遠隔操作システムを用いた細胞培養操作向けプロトタイプを開発
研究所、医薬品製造工場での生産性向上に貢献
2019年7月2日
大成建設株式会社
大成建設株式会社(社長:村田誉之)は、遠隔操作システムを用いて細胞培養におけるピペット操作※1などを行うプロトタイプを開発しました。
当社は、2016年よりロボットを用いた遠隔操作システムの開発を進め、2018年にはロボットと第5世代移動通信システム「5G」やマルチモーダルAIを組み合わせたシステムを研究開発するなど、生産施設向けの自動化に係る技術開発を進めております。今回、当社は開発済み遠隔操作システムのさらなる用途拡大を図るため、微妙な動きや加減速が必要な動作など直感的な操作を行う作業工程のうち、主に細胞培養の工程で行われるピペットを用いた液体の吸引や吐出などの細かな作業を容易に遠隔から操作するシステムのプロトタイプを開発しました。
本システムは、研究所や医薬品製造工場における細胞培養操作への適用を想定し、下記のような特徴を有し、導入による効果が期待されます。(図1、写真1参照)
本システムの特徴
- 本システムで使用するロボットは、操作側、遠隔側共に「人協働ロボット※2」を採用し、細胞培養に適した安全で安定した操作が可能です。
- ロボットが操作するピペット本体の駆動部に小型高精度サーボモータを採用することで、操作側から遠隔側のロボットにピペットの微妙な動きを正確に伝え、あたかもその場で作業するかのような操作が可能です。

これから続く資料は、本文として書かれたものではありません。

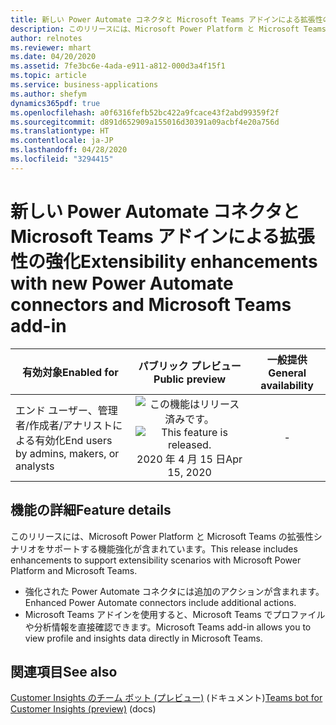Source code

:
 ```yaml
---
title: 新しい Power Automate コネクタと Microsoft Teams アドインによる拡張性の強化
description: このリリースには、Microsoft Power Platform と Microsoft Teams の拡張性シナリオをサポートする機能強化が含まれています。
author: relnotes
ms.reviewer: mhart
ms.date: 04/20/2020
ms.assetid: 7fe3bc6e-4ada-e911-a812-000d3a4f15f1
ms.topic: article
ms.service: business-applications
ms.author: shefym
dynamics365pdf: true
ms.openlocfilehash: a0f6316fefb52bc422a9fcace43f2abd99359f2f
ms.sourcegitcommit: d891d652909a155016d30391a09acbf4e20a756d
ms.translationtype: HT
ms.contentlocale: ja-JP
ms.lasthandoff: 04/28/2020
ms.locfileid: "3294415"
---
```

# <a name="extensibility-enhancements-with-new-power-automate-connectors-and-microsoft-teams-add-in"></a><span data-ttu-id="8e876-103">新しい Power Automate コネクタと Microsoft Teams アドインによる拡張性の強化</span><span class="sxs-lookup"><span data-stu-id="8e876-103">Extensibility enhancements with new Power Automate connectors and Microsoft Teams add-in</span></span>


| <span data-ttu-id="8e876-104">有効対象</span><span class="sxs-lookup"><span data-stu-id="8e876-104">Enabled for</span></span>    |  <span data-ttu-id="8e876-105">パブリック プレビュー</span><span class="sxs-lookup"><span data-stu-id="8e876-105">Public preview</span></span> | <span data-ttu-id="8e876-106">一般提供</span><span class="sxs-lookup"><span data-stu-id="8e876-106">General availability</span></span> | 
| ---------- | :----------: |:----------: |
|<span data-ttu-id="8e876-107">エンド ユーザー、管理者/作成者/アナリストによる有効化</span><span class="sxs-lookup"><span data-stu-id="8e876-107">End users by admins, makers, or analysts</span></span>|<span data-ttu-id="8e876-108">![この機能はリリース済みです。](/dynamics365-release-plan/media/green-checkmark.png "この機能はリリース済みです。")</span><span class="sxs-lookup"><span data-stu-id="8e876-108">![This feature is released.](/dynamics365-release-plan/media/green-checkmark.png "This feature is released.")</span></span> <span data-ttu-id="8e876-109">2020 年 4 月 15 日</span><span class="sxs-lookup"><span data-stu-id="8e876-109">Apr 15, 2020</span></span>| -|






## <a name="feature-details"></a><span data-ttu-id="8e876-110">機能の詳細</span><span class="sxs-lookup"><span data-stu-id="8e876-110">Feature details</span></span>
<!--feature detail start -->
<span data-ttu-id="8e876-111">このリリースには、Microsoft Power Platform と Microsoft Teams の拡張性シナリオをサポートする機能強化が含まれています。</span><span class="sxs-lookup"><span data-stu-id="8e876-111">This release includes enhancements to support extensibility scenarios with Microsoft Power Platform and Microsoft Teams.</span></span>

- <span data-ttu-id="8e876-112">強化された Power Automate コネクタには追加のアクションが含まれます。</span><span class="sxs-lookup"><span data-stu-id="8e876-112">Enhanced Power Automate connectors include additional actions.</span></span>
- <span data-ttu-id="8e876-113">Microsoft Teams アドインを使用すると、Microsoft Teams でプロファイルや分析情報を直接確認できます。</span><span class="sxs-lookup"><span data-stu-id="8e876-113">Microsoft Teams add-in allows you to view profile and insights data directly in Microsoft Teams.</span></span>
<!--feature detail end -->










## <a name="see-also"></a><span data-ttu-id="8e876-114">関連項目</span><span class="sxs-lookup"><span data-stu-id="8e876-114">See also</span></span>

<!--docs start-->
<span data-ttu-id="8e876-115">[Customer Insights のチーム ボット (プレビュー)](https://docs.microsoft.com/dynamics365/ai/customer-insights/export-teams-bot) (ドキュメント)</span><span class="sxs-lookup"><span data-stu-id="8e876-115">[Teams bot for Customer Insights (preview)](https://docs.microsoft.com/dynamics365/ai/customer-insights/export-teams-bot) (docs)</span></span>
<!--docs end-->
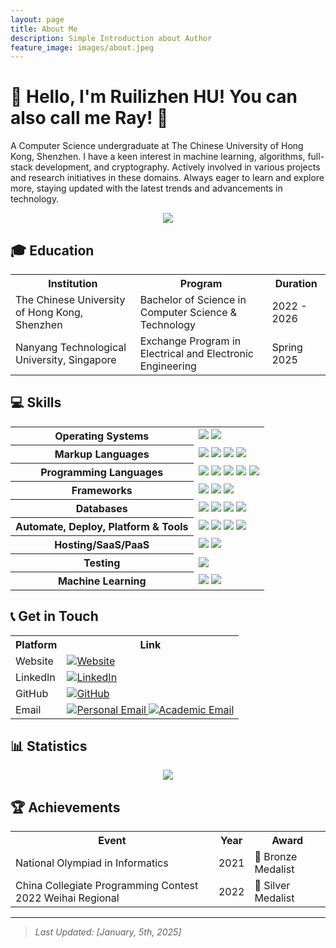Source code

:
 ```yaml
---
layout: page
title: About Me
description: Simple Introduction about Author
feature_image: images/about.jpeg
---
```


# 👋 Hello, I'm Ruilizhen HU! You can also call me Ray! 🚀

A Computer Science undergraduate at The Chinese University of Hong Kong, Shenzhen. I have a keen interest in machine learning, algorithms, full-stack development, and cryptography. Actively involved in various projects and research initiatives in these domains. Always eager to learn and explore more, staying updated with the latest trends and advancements in technology.

<p align="center">
  <img src="https://github-readme-quotes-bay.vercel.app/quote?font=Redressed&theme=graywhite" />
</p>

## 🎓 Education
<table style="width:100%" align="center">
  <tr>
    <th>Institution</th>
    <th>Program</th>
    <th>Duration</th>
  </tr>
  <tr>
    <td>The Chinese University of Hong Kong, Shenzhen</td>
    <td>Bachelor of Science in Computer Science & Technology</td>
    <td>2022 - 2026</td>
  </tr>
  <tr>
    <td>Nanyang Technological University, Singapore</td>
    <td>Exchange Program in Electrical and Electronic Engineering</td>
    <td>Spring 2025</td>
  </tr>
</table>

## 💻 Skills
<table style="width:100%" align="center">
  <tr>
    <th>Operating Systems</th>
    <td>
      <img src="https://img.shields.io/badge/-Ubuntu-FCC624?style=flat-square&logo=ubuntu" />
      <img src="https://img.shields.io/badge/-Mac%20OS-000000.svg?&style=flat-square&logo=apple&logoColor=white" />
    </td>
  </tr>
  <tr>
    <th>Markup Languages</th>
    <td>
      <img src="https://img.shields.io/badge/-HTML5-E34F26?style=flat-square&logo=html5&logoColor=white" />
      <img src="https://img.shields.io/badge/-CSS3-1572B6?style=flat-square&logo=css3" />
      <img src="https://img.shields.io/badge/-Markdown-000000.svg?&style=flat-square&logo=markdown&logoColor=white" />
      <img src="https://img.shields.io/badge/-LaTeX-008080?style=flat-square&logo=latex&logoColor=white" />
    </td>
  </tr> 
  <tr>
    <th>Programming Languages</th>
    <td> 
      <img src="https://img.shields.io/badge/-Java-007396?style=flat-square&logo=openjdk" />
      <img src="https://img.shields.io/badge/-JavaScript-000000?style=flat-square&logo=javascript" />
      <img src="https://img.shields.io/badge/-C++-787CB5?style=flat-square&logo=c%2B%2B&logoColor=Crayola" />
      <img src="https://img.shields.io/badge/-Python-ffff47?style=flat-square&logo=python" />
      <img src="https://img.shields.io/badge/-Rust-8b0000?style=flat-square&logo=rust" />
    </td>
  </tr>
  <tr>
    <th>Frameworks</th>
    <td>
      <img src="https://img.shields.io/badge/-Vue.js-000000?style=flat-square&logo=vuedotjs" />
      <img src="https://img.shields.io/badge/-Flask-ff0000?style=flat-square&logo=flask" />
      <img src="https://img.shields.io/badge/-Django-006400?style=flat-square&logo=django" />
    </td>
  </tr>
  <tr>
    <th>Databases</th>
    <td>
      <img src="https://img.shields.io/badge/-MongoDB-99ff99?style=flat-square&logo=mongodb" />
      <img src="https://img.shields.io/badge/-PostgreSQL-316192.svg?&style=flat-square&logo=postgresql&logoColor=white" />
      <img src="https://img.shields.io/badge/-MySQL-4479A1?style=flat-square&logo=mysql&logoColor=white" />
      <img src="https://img.shields.io/badge/-SQLite-07405E?style=flat-square&logo=sqlite&logoColor=white" />
    </td>
  </tr>
  <tr>
    <th>Automate, Deploy, Platform & Tools</th>
    <td>
      <img src="https://img.shields.io/badge/-Docker-2496ED?style=flat-square&logo=docker&logoColor=white" />
      <img src="https://img.shields.io/badge/-Git-000000?style=flat-square&logo=git" /> 
      <img src="https://img.shields.io/badge/-Nginx-009639.svg?&style=flat-square&logo=nginx&logoColor=white" /> 
      <img src="https://img.shields.io/badge/-GitHub-000000?style=flat-square&logo=github" />
    </td>
  </tr>
  <tr>
    <th>Hosting/SaaS/PaaS</th>
    <td>
      <img src="https://img.shields.io/badge/-Heroku-430098.svg?&style=flat-square&logo=heroku&logoColor=white" />
      <img src="https://img.shields.io/badge/-Alibaba%20Cloud-000000.svg?&style=flat-square&logo=alibabacloud" />
    </td>
  </tr>
  <tr>
    <th>Testing</th>
    <td>
      <img src="https://img.shields.io/badge/-Postman-%238D6748?style=flat-square&logo=postman&logoColor=orange" />
    </td>
  </tr>
  <tr>
    <th>Machine Learning</th>
    <td>
      <img src="https://img.shields.io/badge/-TensorFlow-FF6F00?style=flat-square&logo=tensorflow&logoColor=white" />
      <img src="https://img.shields.io/badge/-PyTorch-EE4C2C?style=flat-square&logo=pytorch&logoColor=white" />
    </td>
  </tr>
</table>

## 📞 Get in Touch

<table style="width:100%" align="center">
  <tr>
    <th>Platform</th>
    <th>Link</th>
  </tr>
  <tr>
    <td>Website</td>
    <td>
      <a href="https://huruilizhen.github.io">
        <img src="https://img.shields.io/badge/Website-000?style=flat-square&logo=google-chrome&logoColor=white" alt="Website" />
      </a>
    </td>
  </tr>
  <tr>
    <td>LinkedIn</td>
    <td>
      <a href="https://www.linkedin.com/in/ruilizhen-hu">
        <img src="https://img.shields.io/badge/LinkedIn-0077B5?style=flat-square&logo=linkedin&logoColor=white" alt="LinkedIn" />
      </a>
    </td>
  </tr>
  <tr>
    <td>GitHub</td>
    <td>
      <a href="https://github.com/HuRuilizhen">
        <img src="https://img.shields.io/badge/GitHub-181717?style=flat-square&logo=github&logoColor=white" alt="GitHub" />
      </a>
    </td>
  </tr>
  <tr>
    <td>Email</td>
    <td>
      <a href="mailto:huruilizhen@gmail.com">
        <img src="https://img.shields.io/badge/Email-Personal-D14836?style=flat-square&logo=gmail&logoColor=white" alt="Personal Email" />
      </a>
      <a href="mailto:ruilizhenhu@link.cuhk.edu.cn">
        <img src="https://img.shields.io/badge/Email-Academic-D14836?style=flat-square&logo=gmail&logoColor=white" alt="Academic Email" />
      </a>
    </td>
  </tr>
</table>

## 📊 Statistics
<div style="width:100%" align="center">
  <img src="https://github-readme-stats.vercel.app/api?username=HuRuilizhen&show_icons=true" />
</div>

## 🏆 Achievements
<table style="width:100%" align="center">
  <tr>
    <th>Event</th>
    <th>Year</th>
    <th>Award</th>
  </tr>
  <tr>
    <td>National Olympiad in Informatics</td>
    <td>2021</td>
    <td>🥉 Bronze Medalist</td>
  </tr>
  <tr>
    <td>China Collegiate Programming Contest 2022 Weihai Regional</td>
    <td>2022</td>
    <td>🥈 Silver Medalist</td>
  </tr>
</table>

---

> *Last Updated: [January, 5th, 2025]*
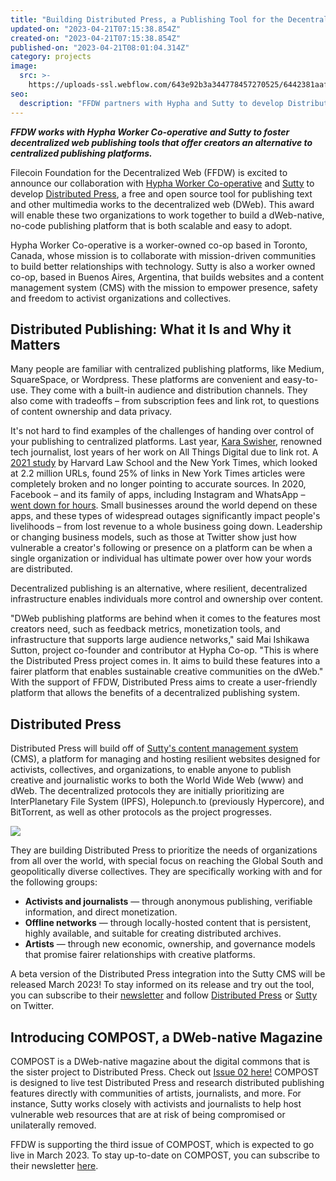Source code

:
 ```yaml
---
title: "Building Distributed Press, a Publishing Tool for the Decentralized Web"
updated-on: "2023-04-21T07:15:38.854Z"
created-on: "2023-04-21T07:15:38.854Z"
published-on: "2023-04-21T08:01:04.314Z"
category: projects
image:
  src: >-
    https://uploads-ssl.webflow.com/643e92b3a344778457270525/6442381aaf6e60375caa347a_0208-distributedpress.png
seo:
  description: "FFDW partners with Hypha and Sutty to develop Distributed Press, an open-source publishing platform empowering creators with decentralized alternatives to traditional publishing."
---
```


**_FFDW works with Hypha Worker Co-operative and Sutty to foster decentralized web publishing tools that offer creators an alternative to centralized publishing platforms._**

Filecoin Foundation for the Decentralized Web (FFDW) is excited to announce our collaboration with [Hypha Worker Co-operative](https://hypha.coop/) and [Sutty](https://sutty.nl/en/) to develop [Distributed Press](https://distributed.press/), a free and open source tool for publishing text and other multimedia works to the decentralized web (DWeb). This award will enable these two organizations to work together to build a dWeb-native, no-code publishing platform that is both scalable and easy to adopt.

Hypha Worker Co-operative is a worker-owned co-op based in Toronto, Canada, whose mission is to collaborate with mission-driven communities to build better relationships with technology. Sutty is also a worker owned co-op, based in Buenos Aires, Argentina, that builds websites and a content management system (CMS) with the mission to empower presence, safety and freedom to activist organizations and collectives.

## Distributed Publishing: What it Is and Why it Matters

Many people are familiar with centralized publishing platforms, like Medium, SquareSpace, or Wordpress. These platforms are convenient and easy-to-use. They come with a built-in audience and distribution channels. They also come with tradeoffs – from subscription fees and link rot, to questions of content ownership and data privacy.

It's not hard to find examples of the challenges of handing over control of your publishing to centralized platforms. Last year, [Kara Swisher](https://twitter.com/karaswisher/status/1570138323632664578?s=20&t=eyvIcbE9tSanFjQixxpf8g), renowned tech journalist, lost years of her work on All Things Digital due to link rot. A [2021 study](https://www.cjr.org/analysis/linkrot-content-drift-new-york-times.php) by Harvard Law School and the New York Times, which looked at 2.2 million URLs, found 25% of links in New York Times articles were completely broken and no longer pointing to accurate sources. In 2020, Facebook – and its family of apps, including Instagram and WhatsApp – [went down for hours](https://www.nytimes.com/2021/10/04/technology/facebook-down.html). Small businesses around the world depend on these apps, and these types of widespread outages significantly impact people's livelihoods – from lost revenue to a whole business going down. Leadership or changing business models, such as those at Twitter show just how vulnerable a creator's following or presence on a platform can be when a single organization or individual has ultimate power over how your words are distributed.

Decentralized publishing is an alternative, where resilient, decentralized infrastructure enables individuals more control and ownership over content.

"DWeb publishing platforms are behind when it comes to the features most creators need, such as feedback metrics, monetization tools, and infrastructure that supports large audience networks," said Mai Ishikawa Sutton, project co-founder and contributor at Hypha Co-op. "This is where the Distributed Press project comes in. It aims to build these features into a fairer platform that enables sustainable creative communities on the dWeb." With the support of FFDW, Distributed Press aims to create a user-friendly platform that allows the benefits of a decentralized publishing system.

## Distributed Press

Distributed Press will build off of [Sutty's content management system](https://panel.sutty.nl/usuaries/sign_in?locale=en) (CMS), a platform for managing and hosting resilient websites designed for activists, collectives, and organizations, to enable anyone to publish creative and journalistic works to both the World Wide Web (www) and dWeb. The decentralized protocols they are initially prioritizing are InterPlanetary File System (IPFS), Holepunch.to (previously Hypercore), and BitTorrent, as well as other protocols as the project progresses.

![](https://uploads-ssl.webflow.com/643e92b3a344778457270525/6442381aaf6e604484aa34f8_publish_to_the_distributed_web.png)

They are building Distributed Press to prioritize the needs of organizations from all over the world, with special focus on reaching the Global South and geopolitically diverse collectives. They are specifically working with and for the following groups:

- **Activists and journalists** — through anonymous publishing, verifiable information, and direct monetization.
- **Offline networks** — through locally-hosted content that is persistent, highly available, and suitable for creating distributed archives.
- **Artists** — through new economic, ownership, and governance models that promise fairer relationships with creative platforms.

A beta version of the Distributed Press integration into the Sutty CMS will be released March 2023! To stay informed on its release and try out the tool, you can subscribe to their [newsletter](https://lists.hypha.coop/cgi-bin/mailman/listinfo/compost) and follow [Distributed Press](https://twitter.com/dwebpress) or [Sutty](https://twitter.com/SuttyWeb) on Twitter.

## Introducing COMPOST, a DWeb-native Magazine

COMPOST is a DWeb-native magazine about the digital commons that is the sister project to Distributed Press. Check out [Issue 02 here!](https://two.compost.digital/) COMPOST is designed to live test Distributed Press and research distributed publishing features directly with communities of artists, journalists, and more. For instance, Sutty works closely with activists and journalists to help host vulnerable web resources that are at risk of being compromised or unilaterally removed.

FFDW is supporting the third issue of COMPOST, which is expected to go live in March 2023. To stay up-to-date on COMPOST, you can subscribe to their newsletter [here](https://lists.hypha.coop/cgi-bin/mailman/listinfo/compost).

- ロボット操作時の取得データ(ロボット挙動、ピペット動作、映像等)を保存することができるため、ピペットを用いた詳細な動作が細胞に与える影響を分析することが可能となります。
期待される効果
- 本システムの導入により、熟練操作が必要な細胞培養を遠隔から操作することにより、細胞培養者1名で複数施設での細胞培養を行うことが可能となり、生産性の向上に貢献することができます。
- 細菌培養において汚染源である人が直接操作する必要がなくなり、遠隔から操作が可能となるため、人由来の異物混入リスクを低減できます。
- 保存した操作データを詳細に分析することで、細胞培養の品質を確保するために有効な操作方法を確立することができます。更に蓄積したデータにより、IoT、AI技術を融合した細胞培養操作の自動化へ繋げることが期待されます。
- 本システムは、5Gにより問題なく動作することが既に確認されており、将来5G通信による遠隔操作データを蓄積、分析することで、属人化している操作を再現することができます。
今後も、当社は、遠隔操作技術の普及展開を推進し、研究所や医薬品関連の生産施設における生産性向上の実現に向けた取り組みを継続して参ります。


- ※YouTubeにリンクしています。
- ※1ピペット操作:細胞培養において、ピペットと呼ばれる注射器状の実験器具を用いて行う、細胞を含む少量液体の吸引、吐出や計量などの細かな操作
- ※2人協働ロボット:操作側、遠隔側のロボットアームには、株式会社デンソーウェーブと株式会社デンソーが共同開発した繊細な動きや力加減にも追従可能な小型6軸協働ロボットCOBOTTA®を採用。